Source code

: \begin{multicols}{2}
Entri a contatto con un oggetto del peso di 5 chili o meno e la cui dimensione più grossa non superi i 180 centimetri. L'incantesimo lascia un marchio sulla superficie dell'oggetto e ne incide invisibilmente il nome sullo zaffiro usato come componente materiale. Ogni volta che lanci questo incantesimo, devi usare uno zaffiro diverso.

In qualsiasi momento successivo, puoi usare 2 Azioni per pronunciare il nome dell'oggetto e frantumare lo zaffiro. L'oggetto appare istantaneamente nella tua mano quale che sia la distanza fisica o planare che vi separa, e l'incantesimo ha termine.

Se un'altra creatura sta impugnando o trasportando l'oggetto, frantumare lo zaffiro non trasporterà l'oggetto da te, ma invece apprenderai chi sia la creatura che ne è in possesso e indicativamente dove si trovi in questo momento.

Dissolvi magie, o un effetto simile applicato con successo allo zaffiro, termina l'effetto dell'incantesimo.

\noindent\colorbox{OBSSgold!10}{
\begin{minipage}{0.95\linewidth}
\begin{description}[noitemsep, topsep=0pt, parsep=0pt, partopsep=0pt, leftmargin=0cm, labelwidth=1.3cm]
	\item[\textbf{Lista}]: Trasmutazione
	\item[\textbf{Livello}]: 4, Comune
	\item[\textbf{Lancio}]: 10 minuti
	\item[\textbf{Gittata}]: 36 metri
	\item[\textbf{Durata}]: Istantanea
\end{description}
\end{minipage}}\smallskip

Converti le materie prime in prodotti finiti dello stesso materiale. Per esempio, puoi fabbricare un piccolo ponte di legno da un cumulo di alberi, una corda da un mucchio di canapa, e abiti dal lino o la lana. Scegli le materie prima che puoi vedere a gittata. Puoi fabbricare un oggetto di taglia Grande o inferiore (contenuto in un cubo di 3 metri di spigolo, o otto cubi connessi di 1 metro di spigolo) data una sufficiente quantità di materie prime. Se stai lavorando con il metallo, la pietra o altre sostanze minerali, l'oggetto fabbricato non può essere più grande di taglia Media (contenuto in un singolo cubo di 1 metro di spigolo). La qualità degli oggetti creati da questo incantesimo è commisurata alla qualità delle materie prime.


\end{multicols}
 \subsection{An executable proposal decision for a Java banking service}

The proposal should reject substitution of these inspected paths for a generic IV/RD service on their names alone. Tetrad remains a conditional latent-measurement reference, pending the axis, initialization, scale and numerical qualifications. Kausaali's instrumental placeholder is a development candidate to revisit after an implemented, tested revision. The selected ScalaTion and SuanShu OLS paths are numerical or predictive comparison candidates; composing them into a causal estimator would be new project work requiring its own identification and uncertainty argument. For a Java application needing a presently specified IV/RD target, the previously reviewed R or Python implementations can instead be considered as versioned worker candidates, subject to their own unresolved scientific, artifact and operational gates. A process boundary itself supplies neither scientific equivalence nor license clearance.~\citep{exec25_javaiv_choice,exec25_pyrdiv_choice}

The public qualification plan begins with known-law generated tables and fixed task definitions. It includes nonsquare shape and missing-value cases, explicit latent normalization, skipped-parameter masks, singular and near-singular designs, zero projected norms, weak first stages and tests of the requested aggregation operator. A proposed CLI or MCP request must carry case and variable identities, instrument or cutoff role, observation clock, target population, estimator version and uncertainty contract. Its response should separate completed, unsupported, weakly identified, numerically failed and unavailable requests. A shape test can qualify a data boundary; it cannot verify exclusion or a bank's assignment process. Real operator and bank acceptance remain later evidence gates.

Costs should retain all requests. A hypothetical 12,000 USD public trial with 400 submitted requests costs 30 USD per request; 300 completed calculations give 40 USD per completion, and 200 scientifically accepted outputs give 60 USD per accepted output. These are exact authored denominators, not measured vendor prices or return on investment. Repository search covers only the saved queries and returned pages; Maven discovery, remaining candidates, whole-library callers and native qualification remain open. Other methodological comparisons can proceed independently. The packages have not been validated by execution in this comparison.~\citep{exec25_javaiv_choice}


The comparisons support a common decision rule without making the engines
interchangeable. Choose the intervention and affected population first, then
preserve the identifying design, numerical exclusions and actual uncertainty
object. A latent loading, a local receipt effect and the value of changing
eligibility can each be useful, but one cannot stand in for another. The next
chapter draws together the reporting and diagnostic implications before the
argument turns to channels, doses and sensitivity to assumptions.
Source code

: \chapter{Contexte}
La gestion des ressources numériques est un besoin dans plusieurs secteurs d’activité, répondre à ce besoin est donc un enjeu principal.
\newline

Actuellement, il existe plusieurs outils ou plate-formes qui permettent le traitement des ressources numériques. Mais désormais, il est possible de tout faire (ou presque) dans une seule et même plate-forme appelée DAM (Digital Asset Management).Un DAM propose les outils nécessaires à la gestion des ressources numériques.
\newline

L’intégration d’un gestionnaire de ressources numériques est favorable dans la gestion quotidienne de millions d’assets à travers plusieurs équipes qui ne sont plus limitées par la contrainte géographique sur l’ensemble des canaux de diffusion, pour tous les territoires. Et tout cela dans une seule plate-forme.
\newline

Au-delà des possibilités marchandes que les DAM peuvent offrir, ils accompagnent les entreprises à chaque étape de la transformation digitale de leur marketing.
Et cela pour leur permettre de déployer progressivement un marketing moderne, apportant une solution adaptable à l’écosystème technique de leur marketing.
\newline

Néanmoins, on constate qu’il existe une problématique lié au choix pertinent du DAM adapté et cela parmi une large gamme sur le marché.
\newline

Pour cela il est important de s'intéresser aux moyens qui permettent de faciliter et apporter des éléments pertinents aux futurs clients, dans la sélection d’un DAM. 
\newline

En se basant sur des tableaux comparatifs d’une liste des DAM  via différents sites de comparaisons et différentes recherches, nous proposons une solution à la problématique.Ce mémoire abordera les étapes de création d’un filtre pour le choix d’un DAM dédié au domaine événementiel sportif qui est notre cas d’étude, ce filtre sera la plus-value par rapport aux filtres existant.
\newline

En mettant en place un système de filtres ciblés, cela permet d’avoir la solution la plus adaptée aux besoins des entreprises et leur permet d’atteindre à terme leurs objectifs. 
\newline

PROBLEM TO WORK ON: Could you please repeat the data exactly as given?

TASK RESPONSE:
Source code

: \begin{multicols}{2}
Entri a contatto con un oggetto del peso di 5 chili o meno e la cui dimensione più grossa non superi i 180 centimetri. L'incantesimo lascia un marchio sulla superficie dell'oggetto e ne incide invisibilmente il nome sullo zaffiro usato come componente materiale. Ogni volta che lanci questo incantesimo, devi usare uno zaffiro diverso.

In qualsiasi momento successivo, puoi usare 2 Azioni per pronunciare il nome dell'oggetto e frantumare lo zaffiro. L'oggetto appare istantaneamente nella tua mano quale che sia la distanza fisica o planare che vi separa, e l'incantesimo ha termine.

Se un'altra creatura sta impugnando o trasportando l'oggetto, frantumare lo zaffiro non trasporterà l'oggetto da te, ma invece apprenderai chi sia la creatura che ne è in possesso e indicativamente dove si trovi in questo momento.

Dissolvi magie, o un effetto simile applicato con successo allo zaffiro, termina l'effetto dell'incantesimo.

\noindent\colorbox{OBSSgold!10}{
\begin{minipage}{0.95\linewidth}
\begin{description}[noitemsep, topsep=0pt, parsep=0pt, partopsep=0pt, leftmargin=0cm, labelwidth=1.3cm]
	\item[\textbf{Lista}]: Trasmutazione
	\item[\textbf{Livello}]: 4, Comune
	\item[\textbf{Lancio}]: 10 minuti
	\item[\textbf{Gittata}]: 36 metri
	\item[\textbf{Durata}]: Istantanea
\end{description}
\end{minipage}}\smallskip

Converti le materie prime in prodotti finiti dello stesso materiale. Per esempio, puoi fabbricare un piccolo ponte di legno da un cumulo di alberi, una corda da un mucchio di canapa, e abiti dal lino o la lana. Scegli le materie prima che puoi vedere a gittata. Puoi fabbricare un oggetto di taglia Grande o inferiore (contenuto in un cubo di 3 metri di spigolo, o otto cubi connessi di 1 metro di spigolo) data una sufficiente quantità di materie prime. Se stai lavorando con il metallo, la pietra o altre sostanze minerali, l'oggetto fabbricato non può essere più grande di taglia Media (contenuto in un singolo cubo di 1 metro di spigolo). La qualità degli oggetti creati da questo incantesimo è commisurata alla qualità delle materie prime.


\end{multicols}
 \subsection{An executable proposal decision for a Java banking service}

The proposal should reject substitution of these inspected paths for a generic IV/RD service on their names alone. Tetrad remains a conditional latent-measurement reference, pending the axis, initialization, scale and numerical qualifications. Kausaali's instrumental placeholder is a development candidate to revisit after an implemented, tested revision. The selected ScalaTion and SuanShu OLS paths are numerical or predictive comparison candidates; composing them into a causal estimator would be new project work requiring its own identification and uncertainty argument. For a Java application needing a presently specified IV/RD target, the previously reviewed R or Python implementations can instead be considered as versioned worker candidates, subject to their own unresolved scientific, artifact and operational gates. A process boundary itself supplies neither scientific equivalence nor license clearance.~\citep{exec25_javaiv_choice,exec25_pyrdiv_choice}

The public qualification plan begins with known-law generated tables and fixed task definitions. It includes nonsquare shape and missing-value cases, explicit latent normalization, skipped-parameter masks, singular and near-singular designs, zero projected norms, weak first stages and tests of the requested aggregation operator. A proposed CLI or MCP request must carry case and variable identities, instrument or cutoff role, observation clock, target population, estimator version and uncertainty contract. Its response should separate completed, unsupported, weakly identified, numerically failed and unavailable requests. A shape test can qualify a data boundary; it cannot verify exclusion or a bank's assignment process. Real operator and bank acceptance remain later evidence gates.

Costs should retain all requests. A hypothetical 12,000 USD public trial with 400 submitted requests costs 30 USD per request; 300 completed calculations give 40 USD per completion, and 200 scientifically accepted outputs give 60 USD per accepted output. These are exact authored denominators, not measured vendor prices or return on investment. Repository search covers only the saved queries and returned pages; Maven discovery, remaining candidates, whole-library callers and native qualification remain open. Other methodological comparisons can proceed independently. The packages have not been validated by execution in this comparison.~\citep{exec25_javaiv_choice}


The comparisons support a common decision rule without making the engines
interchangeable. Choose the intervention and affected population first, then
preserve the identifying design, numerical exclusions and actual uncertainty
object. A latent loading, a local receipt effect and the value of changing
eligibility can each be useful, but one cannot stand in for another. The next
chapter draws together the reporting and diagnostic implications before the
argument turns to channels, doses and sensitivity to assumptions.
Source code

: \chapter{Contexte}
La gestion des ressources numériques est un besoin dans plusieurs secteurs d’activité, répondre à ce besoin est donc un enjeu principal.
\newline

Actuellement, il existe plusieurs outils ou plate-formes qui permettent le traitement des ressources numériques. Mais désormais, il est possible de tout faire (ou presque) dans une seule et même plate-forme appelée DAM (Digital Asset Management).Un DAM propose les outils nécessaires à la gestion des ressources numériques.
\newline

L’intégration d’un gestionnaire de ressources numériques est favorable dans la gestion quotidienne de millions d’assets à travers plusieurs équipes qui ne sont plus limitées par la contrainte géographique sur l’ensemble des canaux de diffusion, pour tous les territoires. Et tout cela dans une seule plate-forme.
\newline

Au-delà des possibilités marchandes que les DAM peuvent offrir, ils accompagnent les entreprises à chaque étape de la transformation digitale de leur marketing.
Et cela pour leur permettre de déployer progressivement un marketing moderne, apportant une solution adaptable à l’écosystème technique de leur marketing.
\newline

Néanmoins, on constate qu’il existe une problématique lié au choix pertinent du DAM adapté et cela parmi une large gamme sur le marché.
\newline

Pour cela il est important de s'intéresser aux moyens qui permettent de faciliter et apporter des éléments pertinents aux futurs clients, dans la sélection d’un DAM. 
\newline

En se basant sur des tableaux comparatifs d’une liste des DAM  via différents sites de comparaisons et différentes recherches, nous proposons une solution à la problématique.Ce mémoire abordera les étapes de création d’un filtre pour le choix d’un DAM dédié au domaine événementiel sportif qui est notre cas d’étude, ce filtre sera la plus-value par rapport aux filtres existant.
\newline

En mettant en place un système de filtres ciblés, cela permet d’avoir la solution la plus adaptée aux besoins des entreprises et leur permet d’atteindre à terme leurs objectifs. 
\newline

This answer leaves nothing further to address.